---------- MATERIALS PROVIDED
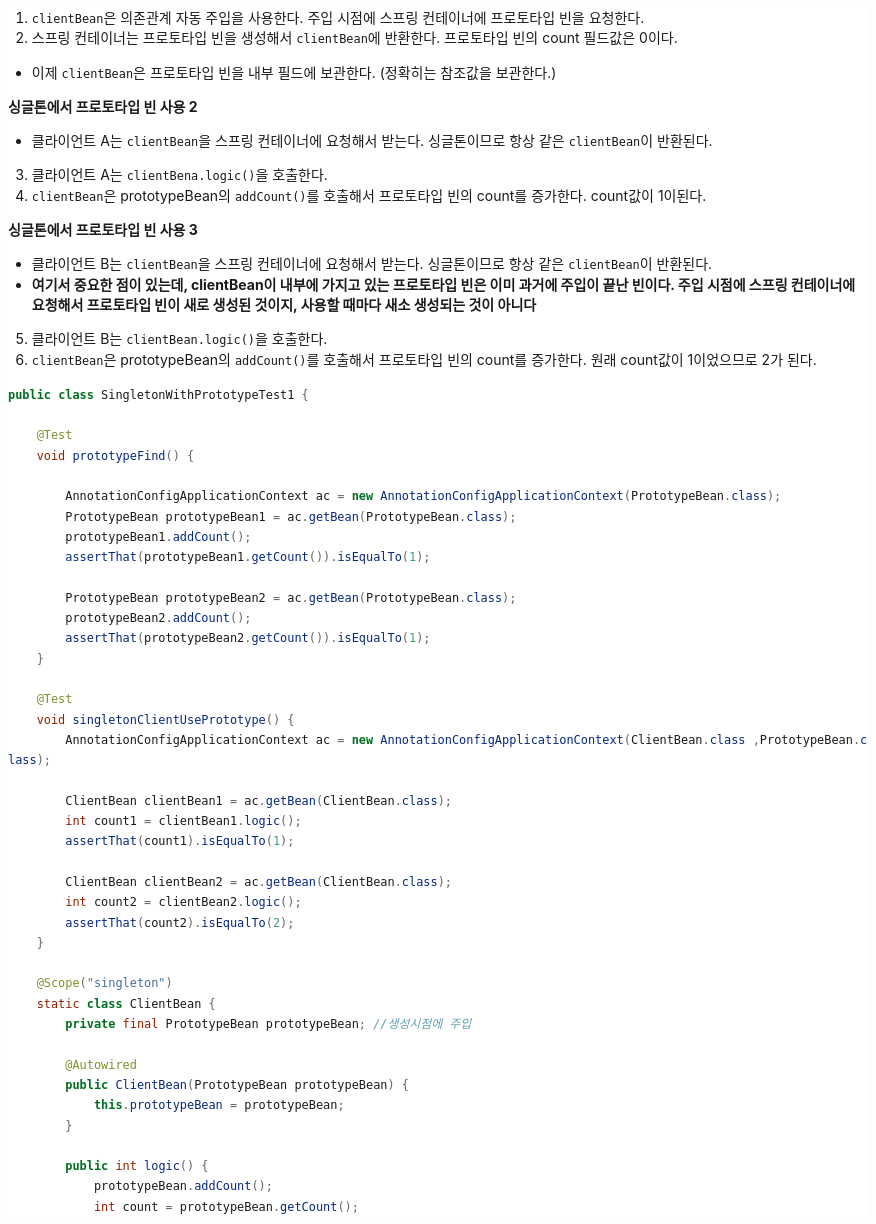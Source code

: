 1. `clientBean`은 의존관계 자동 주입을 사용한다. 주입 시점에 스프링 컨테이너에 프로토타입 빈을 요청한다.
2. 스프링 컨테이너는 프로토타입 빈을 생성해서 `clientBean`에 반환한다. 프로토타입 빈의 count 필드값은 0이다.

- 이제 `clientBean`은 프로토타입 빈을 내부 필드에 보관한다. (정확히는 참조값을 보관한다.)



**싱글톤에서 프로토타입 빈 사용 2**

- 클라이언트 A는 `clientBean`을 스프링 컨테이너에 요청해서 받는다. 싱글톤이므로 항상 같은 `clientBean`이 반환된다.

3. 클라이언트 A는 `clientBena.logic()`을 호출한다.
4. `clientBean`은 prototypeBean의 `addCount()`를 호출해서 프로토타입 빈의 count를 증가한다. count값이 1이된다.



**싱글톤에서 프로토타입 빈 사용 3**

- 클라이언트 B는 `clientBean`을 스프링 컨테이너에 요청해서 받는다. 싱글톤이므로 항상 같은 `clientBean`이 반환된다.
- **여기서 중요한 점이 있는데, clientBean이 내부에 가지고 있는 프로토타입 빈은 이미 과거에 주입이 끝난 빈이다. 주입 시점에 스프링 컨테이너에 요청해서 프로토타입 빈이 새로 생성된 것이지, 사용할 때마다 새소 생성되는 것이 아니다**

5. 클라이언트 B는 `clientBean.logic()`을 호출한다.
6. `clientBean`은 prototypeBean의 `addCount()`를 호출해서 프로토타입 빈의 count를 증가한다. 원래 count값이 1이었으므로 2가 된다.



```java
public class SingletonWithPrototypeTest1 {

    @Test
    void prototypeFind() {

        AnnotationConfigApplicationContext ac = new AnnotationConfigApplicationContext(PrototypeBean.class);
        PrototypeBean prototypeBean1 = ac.getBean(PrototypeBean.class);
        prototypeBean1.addCount();
        assertThat(prototypeBean1.getCount()).isEqualTo(1);

        PrototypeBean prototypeBean2 = ac.getBean(PrototypeBean.class);
        prototypeBean2.addCount();
        assertThat(prototypeBean2.getCount()).isEqualTo(1);
    }

    @Test
    void singletonClientUsePrototype() {
        AnnotationConfigApplicationContext ac = new AnnotationConfigApplicationContext(ClientBean.class ,PrototypeBean.class);

        ClientBean clientBean1 = ac.getBean(ClientBean.class);
        int count1 = clientBean1.logic();
        assertThat(count1).isEqualTo(1);

        ClientBean clientBean2 = ac.getBean(ClientBean.class);
        int count2 = clientBean2.logic();
        assertThat(count2).isEqualTo(2);
    }

    @Scope("singleton")
    static class ClientBean {
        private final PrototypeBean prototypeBean; //생성시점에 주입

        @Autowired
        public ClientBean(PrototypeBean prototypeBean) {
            this.prototypeBean = prototypeBean;
        }

        public int logic() {
            prototypeBean.addCount();
            int count = prototypeBean.getCount();
```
--------------------
■ WORK REQUIRED: Write out all of the data above exactly, pictures excluded.

■ COMPLETED EXERCISE:
Source code

: 1. `clientBean`은 의존관계 자동 주입을 사용한다. 주입 시점에 스프링 컨테이너에 프로토타입 빈을 요청한다.
2. 스프링 컨테이너는 프로토타입 빈을 생성해서 `clientBean`에 반환한다. 프로토타입 빈의 count 필드값은 0이다.

- 이제 `clientBean`은 프로토타입 빈을 내부 필드에 보관한다. (정확히는 참조값을 보관한다.)



**싱글톤에서 프로토타입 빈 사용 2**

- 클라이언트 A는 `clientBean`을 스프링 컨테이너에 요청해서 받는다. 싱글톤이므로 항상 같은 `clientBean`이 반환된다.

3. 클라이언트 A는 `clientBena.logic()`을 호출한다.
4. `clientBean`은 prototypeBean의 `addCount()`를 호출해서 프로토타입 빈의 count를 증가한다. count값이 1이된다.



**싱글톤에서 프로토타입 빈 사용 3**

- 클라이언트 B는 `clientBean`을 스프링 컨테이너에 요청해서 받는다. 싱글톤이므로 항상 같은 `clientBean`이 반환된다.
- **여기서 중요한 점이 있는데, clientBean이 내부에 가지고 있는 프로토타입 빈은 이미 과거에 주입이 끝난 빈이다. 주입 시점에 스프링 컨테이너에 요청해서 프로토타입 빈이 새로 생성된 것이지, 사용할 때마다 새소 생성되는 것이 아니다**

5. 클라이언트 B는 `clientBean.logic()`을 호출한다.
6. `clientBean`은 prototypeBean의 `addCount()`를 호출해서 프로토타입 빈의 count를 증가한다. 원래 count값이 1이었으므로 2가 된다.



```java
public class SingletonWithPrototypeTest1 {

    @Test
    void prototypeFind() {

        AnnotationConfigApplicationContext ac = new AnnotationConfigApplicationContext(PrototypeBean.class);
        PrototypeBean prototypeBean1 = ac.getBean(PrototypeBean.class);
        prototypeBean1.addCount();
        assertThat(prototypeBean1.getCount()).isEqualTo(1);

        PrototypeBean prototypeBean2 = ac.getBean(PrototypeBean.class);
        prototypeBean2.addCount();
        assertThat(prototypeBean2.getCount()).isEqualTo(1);
    }

    @Test
    void singletonClientUsePrototype() {
        AnnotationConfigApplicationContext ac = new AnnotationConfigApplicationContext(ClientBean.class ,PrototypeBean.class);

        ClientBean clientBean1 = ac.getBean(ClientBean.class);
        int count1 = clientBean1.logic();
        assertThat(count1).isEqualTo(1);

        ClientBean clientBean2 = ac.getBean(ClientBean.class);
        int count2 = clientBean2.logic();
        assertThat(count2).isEqualTo(2);
    }

    @Scope("singleton")
    static class ClientBean {
        private final PrototypeBean prototypeBean; //생성시점에 주입

        @Autowired
        public ClientBean(PrototypeBean prototypeBean) {
            this.prototypeBean = prototypeBean;
        }

        public int logic() {
            prototypeBean.addCount();
            int count = prototypeBean.getCount();
```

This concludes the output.